Grifo feiert Halbfinaleinzug mit offenen Armen zu den Fans

Stand: 30.04.2026 • 19:17 Uhr

Für die Freiburger steht im Europa-League-Endspurt auch finanziell einiges auf dem Spiel. Satte sieben Millionen Euro würden sie von der UEFA allein für den Finaleinzug bekommen.

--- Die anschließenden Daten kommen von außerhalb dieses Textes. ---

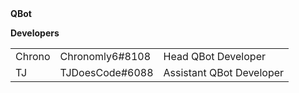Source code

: <link rel="shortcut icon" type="image/x-icon" href="favicon.ico">
<b>QBot</b>

<b>Developers</b>
<table style="width:100%">
    <tr>
        <td>Chrono</td>
        <td>Chronomly6#8108</td>
        <td>Head QBot Developer</td>
    </tr>
    <tr>
        <td>TJ</td>
        <td>TJDoesCode#6088</td>
        <td>Assistant QBot Developer</td>
    </tr>
</table>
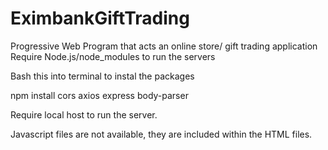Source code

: # EximbankGiftTrading
 Progressive Web Program that acts an online store/ gift trading application 
 Require Node.js/node_modules to run the servers 
 
 Bash this into terminal to instal the packages 
 
 npm install cors axios express body-parser
 
 Require local host to run the server. 
 
 Javascript files are not available, they are included within the HTML files. 
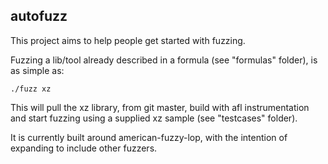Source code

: ## autofuzz

This project aims to help people get started with fuzzing.

Fuzzing a lib/tool already described in a formula (see "formulas" folder),
is as simple as:

    ./fuzz xz

This will pull the xz library, from git master, build with afl instrumentation
and start fuzzing using a supplied xz sample (see "testcases" folder).

It is currently built around american-fuzzy-lop, with the intention of expanding
to include other fuzzers.
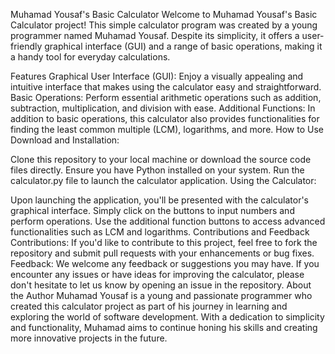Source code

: Muhamad Yousaf's Basic Calculator
Welcome to Muhamad Yousaf's Basic Calculator project! This simple calculator program was created by a young programmer named Muhamad Yousaf. Despite its simplicity, it offers a user-friendly graphical interface (GUI) and a range of basic operations, making it a handy tool for everyday calculations.

Features
Graphical User Interface (GUI): Enjoy a visually appealing and intuitive interface that makes using the calculator easy and straightforward.
Basic Operations: Perform essential arithmetic operations such as addition, subtraction, multiplication, and division with ease.
Additional Functions: In addition to basic operations, this calculator also provides functionalities for finding the least common multiple (LCM), logarithms, and more.
How to Use
Download and Installation:

Clone this repository to your local machine or download the source code files directly.
Ensure you have Python installed on your system.
Run the calculator.py file to launch the calculator application.
Using the Calculator:

Upon launching the application, you'll be presented with the calculator's graphical interface.
Simply click on the buttons to input numbers and perform operations.
Use the additional function buttons to access advanced functionalities such as LCM and logarithms.
Contributions and Feedback
Contributions: If you'd like to contribute to this project, feel free to fork the repository and submit pull requests with your enhancements or bug fixes.
Feedback: We welcome any feedback or suggestions you may have. If you encounter any issues or have ideas for improving the calculator, please don't hesitate to let us know by opening an issue in the repository.
About the Author
Muhamad Yousaf is a young and passionate programmer who created this calculator project as part of his journey in learning and exploring the world of software development. With a dedication to simplicity and functionality, Muhamad aims to continue honing his skills and creating more innovative projects in the future.

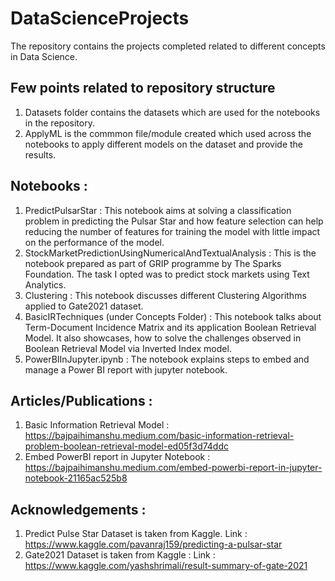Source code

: # DataScienceProjects 

The repository contains the projects completed related to different concepts in Data Science.

## Few points related to repository structure

1. Datasets folder contains the datasets which are used for the notebooks in the repository.
2. ApplyML is the commmon file/module created which used across the notebooks to apply different models on the dataset and provide the results.

## Notebooks :

1. PredictPulsarStar : This notebook aims at solving a classification problem in predicting the Pulsar Star and how feature selection can help reducing the number of features for training the model with little impact on the performance of the model.
2. StockMarketPredictionUsingNumericalAndTextualAnalysis : This is the notebook prepared as part of GRIP programme by The Sparks Foundation. The task I opted was to predict stock markets using Text Analytics.
3. Clustering : This notebook discusses different Clustering Algorithms applied to Gate2021 dataset.
4. BasicIRTechniques (under Concepts Folder) : This notebook talks about Term-Document Incidence Matrix and its application Boolean Retrieval Model. It also showcases, how to solve the challenges observed in Boolean Retrieval Model via Inverted Index model.
5. PowerBIInJupyter.ipynb : The notebook explains steps to embed and manage a Power BI report with jupyter notebook.

## Articles/Publications :

1. Basic Information Retrieval Model : https://bajpaihimanshu.medium.com/basic-information-retrieval-problem-boolean-retrieval-model-ed05f3d74ddc
2. Embed PowerBI report in Jupyter Notebook : https://bajpaihimanshu.medium.com/embed-powerbi-report-in-jupyter-notebook-21165ac525b8

## Acknowledgements :

1. Predict Pulse Star Dataset is taken from Kaggle. Link : https://www.kaggle.com/pavanraj159/predicting-a-pulsar-star
2. Gate2021 Dataset is taken from Kaggle : Link : https://www.kaggle.com/yashshrimali/result-summary-of-gate-2021

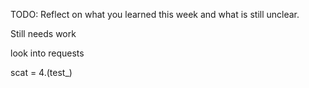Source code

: TODO: Reflect on what you learned this week and what is still unclear.

Still needs work

look into requests

scat = 4.(test_)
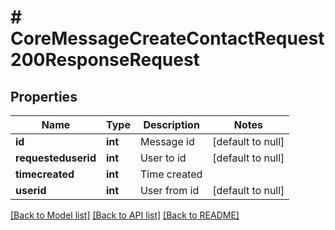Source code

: # # CoreMessageCreateContactRequest200ResponseRequest

## Properties

Name | Type | Description | Notes
------------ | ------------- | ------------- | -------------
**id** | **int** | Message id | [default to null]
**requesteduserid** | **int** | User to id | [default to null]
**timecreated** | **int** | Time created |
**userid** | **int** | User from id | [default to null]

[[Back to Model list]](../../README.md#models) [[Back to API list]](../../README.md#endpoints) [[Back to README]](../../README.md)
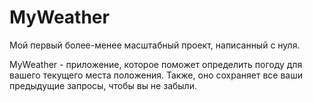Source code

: # MyWeather
Мой первый более-менее масштабный проект, написанный с нуля. 

MyWeather - приложение, которое поможет определить погоду для вашего текущего места положения. Также, оно сохраняет все ваши предыдущие запросы, чтобы вы не забыли.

Freiburgs Kult-Trainer Christian Streich sagte einmal über den Sport-Club: «Wir müssen uns jetzt nicht noch sexyer machen, als wir sind, aber ganz unsexy sind wir nicht.» Was sportlich auch nach seiner Zeit durch Nachfolger Julian Schuster weiter vorangetrieben wurde, könnte in dieser Saison einen weiteren Höhepunkt erreichen. Ein Triumph in der Europa-League würde den ersten internationalen Titel der Südbadener bedeuten.

Macht Geld attraktiv?

Ein solcher Titel würde den Verein nicht nur sportlich attraktiver machen. Ein Weiterkommen gegen den SC Braga und der damit verbundene Einzug ins Europa-League-Finale am 20. Mai in Istanbul hätte mindestens sieben Millionen Euro Mehreinnahmen zur Folge. Über diese würde sich auch Freiburgs Finanzvorstand Oliver Leki freuen. Dieser übte kürzlich allerdings grundsätzliche Kritik an der Verteilung der Gelder durch die UEFA.

Bereits vor dem Viertelfinale gegen Celta Vigo forderte er eine Debatte über Umverteilungen von Champions-League-Geldern an die Teilnehmer der Europa- und Conference League. Solch eine Umverteilung sei «ein wirkungsvoller Ansatz», um die Wettbewerbe spannender zu gestalten, sagte er der «Sport Bild». Der Unterschied zwischen den Preisgeldern in der Europa League und der Champions League beläuft sich aktuell auf rund 1,9 Milliarden Euro.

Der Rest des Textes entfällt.